World Cup star Raheem Sterling has praised England as a country where “a naughty boy who comes from nothing can live his dream”.
As the 23-year-old England international, who helped Manchester City claim the Premier League title last season, prepares for Sunday’s clash with Panama, he reflected on his difficult childhood, which saw him arrive in the country from Jamaica at the age of five and struggle to fit in at school.
In a revealing interview with the Players’ Tribune, he said: “I’m telling you right now, England is still a place where a naughty boy who comes from nothing can live his dream.”
Sterling also expressed his gratitude to his mother Nadine, recalling the days when he and and his older sister Lakima used to go to work with her at 5am before school at her job as a hotel cleaner.
The player, who was criticised on the eve of the finals over a tattoo of a gun on his leg, said: “If people want to write about my mum’s bathroom in her house, all I have to tell you is that 15 years ago, we were cleaning toilets in Stonebridge and getting breakfast out of the vending machine.
“If anybody deserves to be happy, it’s my mum. She came to this country with nothing and put herself through school cleaning bathrooms and changing bed sheets, and now she’s the director of a nursing home.
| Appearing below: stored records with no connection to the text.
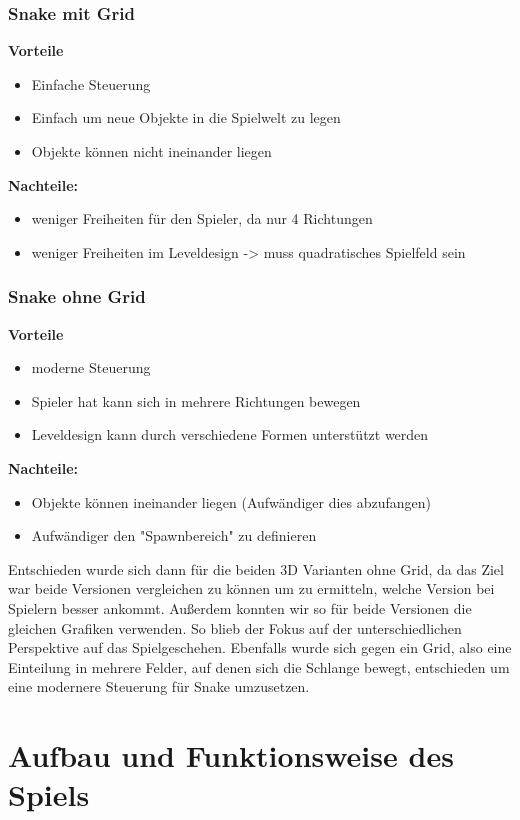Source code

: \subsubsection{Snake mit Grid}
\textbf{Vorteile}
\begin{itemize}
\item Einfache Steuerung
\item Einfach um neue Objekte in die Spielwelt zu legen
\item Objekte können nicht ineinander liegen
\end{itemize}
\textbf{Nachteile:}
\begin{itemize}
\item weniger Freiheiten für den Spieler, da nur 4 Richtungen
\item weniger Freiheiten im Leveldesign -> muss quadratisches Spielfeld sein
\end{itemize}
\subsubsection{Snake ohne Grid}
\textbf{Vorteile}
\begin{itemize}
\item moderne Steuerung
\item Spieler hat kann sich in mehrere Richtungen bewegen
\item Leveldesign kann durch verschiedene Formen unterstützt werden
\end{itemize}
\textbf{Nachteile:}
\begin{itemize}
\item Objekte können ineinander liegen (Aufwändiger dies abzufangen)
\item Aufwändiger den "Spawnbereich" zu definieren
\end{itemize}

Entschieden wurde sich dann für die beiden 3D Varianten ohne Grid, da das Ziel war beide Versionen vergleichen zu können um zu ermitteln, welche Version bei Spielern besser ankommt. Außerdem konnten wir so für beide Versionen die gleichen Grafiken verwenden. So blieb der Fokus auf der unterschiedlichen Perspektive auf das Spielgeschehen. Ebenfalls wurde sich gegen ein Grid, also eine Einteilung in mehrere Felder, auf denen sich die Schlange bewegt, entschieden um eine modernere Steuerung für Snake umzusetzen.
\section{Aufbau und Funktionsweise des Spiels}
And her son plays for England.”
Sterling’s father was murdered when he was two and shortly afterwards, his mother took the difficult decision to leave him and his sister with their grandmother and travel to England to study for a degree in order to better provide for her family.
With the family having eventually been re-united in London, he was initially removed from his primary school because of his behaviour, but eventually knuckled down and in football, found a platform upon which to make his name.
As he approached secondary school age, Arsenal came calling, but his mother persuaded him to opt instead for QPR rather than risk being swallowed up by the Gunners’ youth system.
Sterling said: “It was quite hard for my family, because my mum would never let me go to training alone and she always had to work, so my sister would have to take me all the way out to Heathrow.
“We’d leave at 3.15pm and get home at 11pm. Every. Single. Day. Imagine being 17 years old and doing that for your little brother. And I never once heard her say, ‘Nah, I don’t wanna take him’.”